Monday morning quarterbacking: Should Dallas police have used a robot to take out mass murderer?

Dallas police used a bomb-squad robot to kill a barricaded suspect in the mass murder of police officers, which apparently is the first intentional application of remote-control lethal force. Does this represent an escalation in the use of remote devices by domestic law enforcement? Or is it just a safer option for police to use under the existing limits on the use of lethal force?

Given the animus against law enforcement that precipitated this attack, there is some irony to this development:

Some see no reason for this to be at all controversial. Police have the technology to protect themselves, so why not use it — especially when dealing with a suspect who clearly wanted to take out as many cops as he could before getting killed?

It made “perfect sense” for Dallas police to use a robot to stop the suspect, Micah Xavier Johnson, said David Klinger, professor of Criminology and Criminal Justice at the University of Missouri-St. Louis.

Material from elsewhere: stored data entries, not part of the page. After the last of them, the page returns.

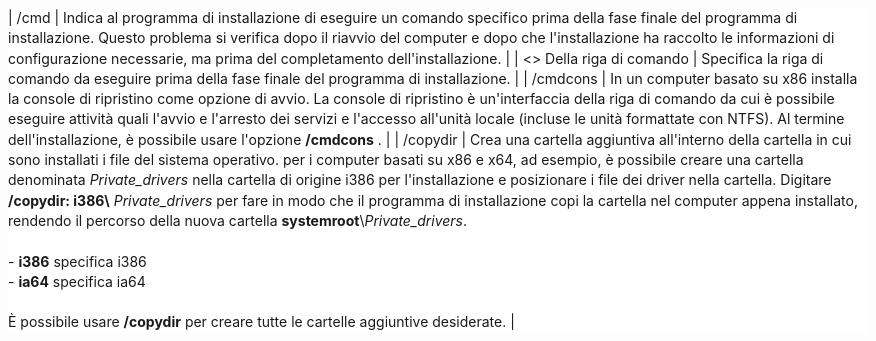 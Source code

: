 |       /cmd        |                                                                                                                                                                                                                                                                                                                                                                                                                                                                               Indica al programma di installazione di eseguire un comando specifico prima della fase finale del programma di installazione. Questo problema si verifica dopo il riavvio del computer e dopo che l'installazione ha raccolto le informazioni di configurazione necessarie, ma prima del completamento dell'installazione.                                                                                                                                                                                                                                                                                                                                                                                                                                                                               |
|  \<> Della riga di comando   |                                                                                                                                                                                                                                                                                                                                                                                                                                                                                                                                                          Specifica la riga di comando da eseguire prima della fase finale del programma di installazione.                                                                                                                                                                                                                                                                                                                                                                                                                                                                                                                                                           |
|     /cmdcons      |                                                                                                                                                                                                                                                                                                                                                                                                                         In un computer basato su x86 installa la console di ripristino come opzione di avvio.  La console di ripristino è un'interfaccia della riga di comando da cui è possibile eseguire attività quali l'avvio e l'arresto dei servizi e l'accesso all'unità locale (incluse le unità formattate con NTFS). Al termine dell'installazione, è possibile usare l'opzione **/cmdcons** .                                                                                                                                                                                                                                                                                                                                                                                                                          |
|     /copydir      |                                                                                                                                                                                                                                                                        Crea una cartella aggiuntiva all'interno della cartella in cui sono installati i file del sistema operativo.  per i computer basati su x86 e x64, ad esempio, è possibile creare una cartella denominata *Private_drivers* nella cartella di origine i386 per l'installazione e posizionare i file dei driver nella cartella. Digitare **/copydir: i386\\** <em>Private_drivers</em> per fare in modo che il programma di installazione copi la cartella nel computer appena installato, rendendo il percorso della nuova cartella **systemroot**\\*Private_drivers*.<br /><br />-   **i386** specifica i386<br />-   **ia64** specifica ia64<br /><br />È possibile usare **/copydir** per creare tutte le cartelle aggiuntive desiderate.                                                                                                                                                                                                                                                                        | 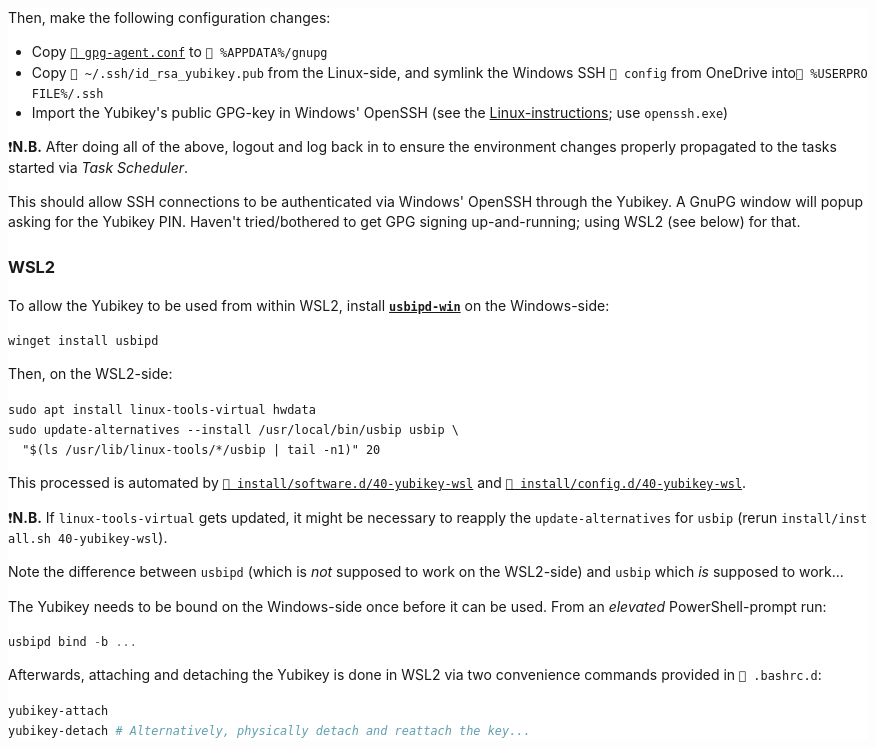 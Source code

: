 Then, make the following configuration changes:

- Copy
  [`📄 gpg-agent.conf`](/static/windows/AppData/Roaming/gnupg/gpg-agent.conf) to
  `📂 %APPDATA%/gnupg`
- Copy `📄 ~/.ssh/id_rsa_yubikey.pub` from the Linux-side, and symlink the
  Windows SSH `📄 config` from OneDrive into`📂 %USERPROFILE%/.ssh`
- Import the Yubikey's public GPG-key in Windows' OpenSSH (see the
  [Linux-instructions](#linux--generic); use `openssh.exe`)

❗**N.B.** After doing all of the above, logout and log back in to ensure the
environment changes properly propagated to the tasks started via _Task
Scheduler_.

This should allow SSH connections to be authenticated via Windows' OpenSSH
through the Yubikey. A GnuPG window will popup asking for the Yubikey PIN.
Haven't tried/bothered to get GPG signing up-and-running; using WSL2 (see below)
for that.

### WSL2

To allow the Yubikey to be used from within WSL2, install
**[`usbipd-win`](https://github.com/dorssel/usbipd-win)** on the Windows-side:

```shell
winget install usbipd
```

Then, on the WSL2-side:

```shell
sudo apt install linux-tools-virtual hwdata
sudo update-alternatives --install /usr/local/bin/usbip usbip \
  "$(ls /usr/lib/linux-tools/*/usbip | tail -n1)" 20
```

This processed is automated by
[`📄 install/software.d/40-yubikey-wsl`](/install/software.d/40-yubikey-wsl) and
[`📄 install/config.d/40-yubikey-wsl`](/install/config.d/40-yubikey-wsl).

❗**N.B.** If `linux-tools-virtual` gets updated, it might be necessary to
reapply the `update-alternatives` for `usbip` (rerun
`install/install.sh 40-yubikey-wsl`).

Note the difference between `usbipd` (which is _not_ supposed to work on the
WSL2-side) and `usbip` which _is_ supposed to work...

The Yubikey needs to be bound on the Windows-side once before it can be used.
From an _elevated_ PowerShell-prompt run:

```powershell
usbipd bind -b ...
```

Afterwards, attaching and detaching the Yubikey is done in WSL2 via two
convenience commands provided in `📂 .bashrc.d`:

```bash
yubikey-attach
yubikey-detach # Alternatively, physically detach and reattach the key...
```
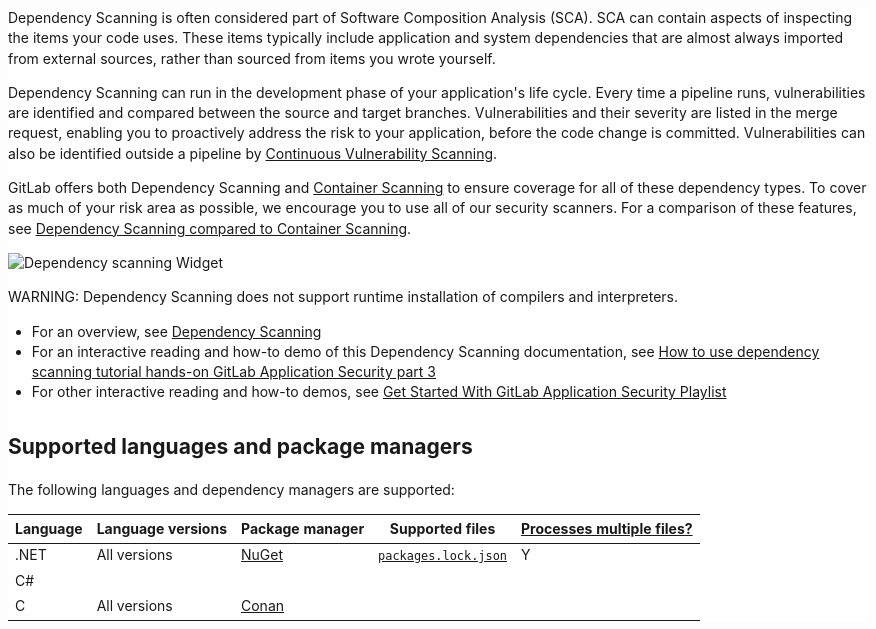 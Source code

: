 Dependency Scanning is often considered part of Software Composition Analysis (SCA). SCA can contain
aspects of inspecting the items your code uses. These items typically include application and system
dependencies that are almost always imported from external sources, rather than sourced from items
you wrote yourself.

Dependency Scanning can run in the development phase of your application's life cycle. Every time a
pipeline runs, vulnerabilities are identified and compared between the source and target branches.
Vulnerabilities and their severity are listed in the merge request, enabling you to proactively
address the risk to your application, before the code change is committed.
Vulnerabilities can also be identified outside a pipeline by
[Continuous Vulnerability Scanning](../continuous_vulnerability_scanning/index.md).

GitLab offers both Dependency Scanning and [Container Scanning](../container_scanning/index.md) to
ensure coverage for all of these dependency types. To cover as much of your risk area as possible,
we encourage you to use all of our security scanners. For a comparison of these features, see
[Dependency Scanning compared to Container Scanning](../comparison_dependency_and_container_scanning.md).

![Dependency scanning Widget](img/dependency_scanning_v13_2.png)

WARNING:
Dependency Scanning does not support runtime installation of compilers and interpreters.

- <i class="fa fa-youtube-play youtube" aria-hidden="true"></i>
  For an overview, see [Dependency Scanning](https://www.youtube.com/watch?v=TBnfbGk4c4o)
- <i class="fa fa-youtube-play youtube" aria-hidden="true"></i>
  For an interactive reading and how-to demo of this Dependency Scanning documentation, see [How to use dependency scanning tutorial hands-on GitLab Application Security part 3](https://youtu.be/ii05cMbJ4xQ?feature=shared)
- <i class="fa fa-youtube-play youtube" aria-hidden="true"></i>
  For other interactive reading and how-to demos, see [Get Started With GitLab Application Security Playlist](https://www.youtube.com/playlist?list=PL05JrBw4t0KrUrjDoefSkgZLx5aJYFaF9)

## Supported languages and package managers

The following languages and dependency managers are supported:


<table class="ds-table">
  <thead>
    <tr>
      <th>Language</th>
      <th>Language versions</th>
      <th>Package manager</th>
      <th>Supported files</th>
      <th><a href="#how-multiple-files-are-processed">Processes multiple files?</a></th>
    </tr>
  </thead>
  <tbody>
    <tr>
      <td>.NET</td>
      <td rowspan="2">All versions</td>
      <td rowspan="2"><a href="https://www.nuget.org/">NuGet</a></td>
      <td rowspan="2"><a href="https://learn.microsoft.com/en-us/nuget/consume-packages/package-references-in-project-files#enabling-lock-file"><code>packages.lock.json</code></a></td>
      <td rowspan="2">Y</td>
    </tr>
    <tr>
      <td>C#</td>
    </tr>
    <tr>
      <td>C</td>
      <td rowspan="2">All versions</td>
      <td rowspan="2"><a href="https://conan.io/">Conan</a></td> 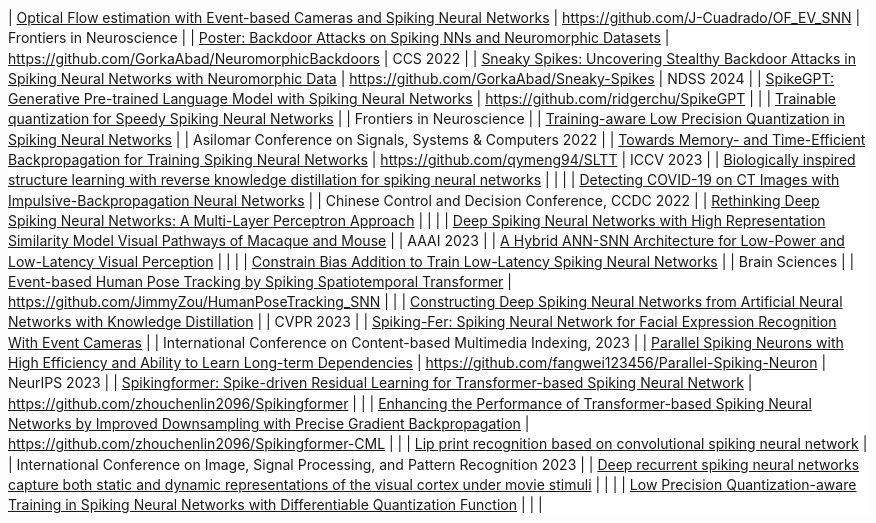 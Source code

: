 | [Optical Flow estimation with Event-based Cameras and Spiking Neural Networks](https://arxiv.org/abs/2302.06492) | https://github.com/J-Cuadrado/OF_EV_SNN                      | Frontiers in Neuroscience                                    |
| [Poster: Backdoor Attacks on Spiking NNs and Neuromorphic Datasets](https://dl.acm.org/doi/10.1145/3548606.3563532) | https://github.com/GorkaAbad/NeuromorphicBackdoors           | CCS 2022                                                     |
| [Sneaky Spikes: Uncovering Stealthy Backdoor Attacks in Spiking Neural Networks with Neuromorphic Data](https://arxiv.org/abs/2302.06279) | https://github.com/GorkaAbad/Sneaky-Spikes                   | NDSS 2024                                                    |
| [SpikeGPT: Generative Pre-trained Language Model with Spiking Neural Networks](https://arxiv.org/abs/2302.13939) | https://github.com/ridgerchu/SpikeGPT                        |                                                              |
| [Trainable quantization for Speedy Spiking Neural Networks](https://www.frontiersin.org/articles/10.3389/fnins.2023.1154241/full) |                                                              | Frontiers in Neuroscience                                    |
| [Training-aware Low Precision Quantization in Spiking Neural Networks](https://ieeexplore.ieee.org/abstract/document/10051957) |                                                              | Asilomar Conference on Signals, Systems & Computers 2022     |
| [Towards Memory- and Time-Efficient Backpropagation for Training Spiking Neural Networks](https://arxiv.org/abs/2302.14311) | https://github.com/qymeng94/SLTT                             | ICCV 2023                                                    |
| [Biologically inspired structure learning with reverse knowledge distillation for spiking neural networks](https://arxiv.org/abs/2304.09500) |                                                              |                                                              |
| [Detecting COVID-19 on CT Images with Impulsive-Backpropagation Neural Networks](https://ieeexplore.ieee.org/abstract/document/10033991) |                                                              | Chinese Control and Decision Conference, CCDC 2022           |
| [Rethinking Deep Spiking Neural Networks: A Multi-Layer Perceptron Approach](https://openreview.net/forum?id=-1x2-lp1eZf) |                                                              |                                                              |
| [Deep Spiking Neural Networks with High Representation Similarity Model Visual Pathways of Macaque and Mouse](https://arxiv.org/abs/2303.06060) |                                                              | AAAI 2023                                                    |
| [A Hybrid ANN-SNN Architecture for Low-Power and Low-Latency Visual Perception](https://arxiv.org/abs/2303.14176) |                                                              |                                                              |
| [Constrain Bias Addition to Train Low-Latency Spiking Neural Networks](https://www.mdpi.com/2076-3425/13/2/319) |                                                              | Brain Sciences                                               |
| [Event-based Human Pose Tracking by Spiking Spatiotemporal Transformer](https://arxiv.org/abs/2303.09681) | https://github.com/JimmyZou/HumanPoseTracking_SNN            |                                                              |
| [Constructing Deep Spiking Neural Networks from Artificial Neural Networks with Knowledge Distillation](https://arxiv.org/abs/2304.05627) |                                                              | CVPR 2023                                                    |
| [Spiking-Fer: Spiking Neural Network for Facial Expression Recognition With Event Cameras](https://arxiv.org/abs/2304.10211) |                                                              | International Conference on Content-based Multimedia Indexing, 2023 |
| [Parallel Spiking Neurons with High Efficiency and Ability to Learn Long-term Dependencies](https://arxiv.org/abs/2304.12760) | https://github.com/fangwei123456/Parallel-Spiking-Neuron     | NeurIPS 2023                                                 |
| [Spikingformer: Spike-driven Residual Learning for Transformer-based Spiking Neural Network](https://arxiv.org/abs/2304.11954) | https://github.com/zhouchenlin2096/Spikingformer             |                                                              |
| [Enhancing the Performance of Transformer-based Spiking Neural Networks by Improved Downsampling with Precise Gradient Backpropagation](https://arxiv.org/abs/2305.05954) | https://github.com/zhouchenlin2096/Spikingformer-CML         |                                                              |
| [Lip print recognition based on convolutional spiking neural network](https://www.spiedigitallibrary.org/conference-proceedings-of-spie/12707/127073M/Lip-print-recognition-based-on-convolutional-spiking-neural-network/10.1117/12.2680982.short) |                                                              | International Conference on Image, Signal Processing, and Pattern Recognition 2023 |
| [Deep recurrent spiking neural networks capture both static and dynamic representations of the visual cortex under movie stimuli](https://arxiv.org/abs/2306.01354) |                                                              |                                                              |
| [Low Precision Quantization-aware Training in Spiking Neural Networks with Differentiable Quantization Function](https://arxiv.org/abs/2305.19295) |                                                              |                                                              |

When police attempted to subdue the suspect — who in this case killed and injured several people, according to police — the goal was to resolve the situation with no further loss of innocent life, Klinger said.

“It’s ridiculous to expect that police would expose themselves to gunfire in order to defeat the suspect with gunfire,” Klinger said. “It’s awful. We don’t want to have to do this. But, it’s less awful than to have more police officers killed.”

The ACLU sees it as a dangerous development, however, and cautions that legislators may need to get ahead of this before its use becomes widespread:

But advocates warn that robots may be overused because they will allow deadly force to be applied more easily said Jay Stanley, a senior policy analyst for the American Civil Liberties Union.

“As a legal matter, the choice of weapon in a decision to use lethal force does not change the constitutional calculus, which hinges on whether an individual poses an imminent threat to others, and whether the use of lethal force is reasonable under the circumstances,” Stanley said. “Remote uses of force raise policy issues that should be carefully considered and addressed by our society as technology advances and should remain confined to extraordinary situations.”

The issue may not be anywhere near as dire as that. In strictly practical terms, using a remote-controlled bomb to “neutralize” a threat won’t work in most cases because of the potential for collateral damage. Many of these standoffs involve hostages or valuable property. Widespread use of robots as lethal force might also make it more difficult for police to use these robots as they have been used in the past — as ways to engage suspects in standoffs with deliveries of phones, food, and so on. In almost all other situations, there would be better options, including other options for the application of lethal force.

That’s the real question anyway. Either lethal force is legitimate in a situation, or it’s not. If a situation calls for lethal force, does it matter (outside of considerations of collateral damage) which form it takes? In this case, lethal force was clearly appropriate after hours of attempting to resolve the standoff non-lethally, and the police chose one of their legitimate tools in applying that force.

Besides, this is a question of priorities. How many more faces did we want to add to this collection of dead heroes, in ABC’s video below, in order to take out their killer? No matter how we slice this up philosophically now, that was the choice facing Dallas police yesterday. It seems more than a bit churlish to lament the loss of five police officers and in the same breath suggest that more of them should have been killed to resolve the situation.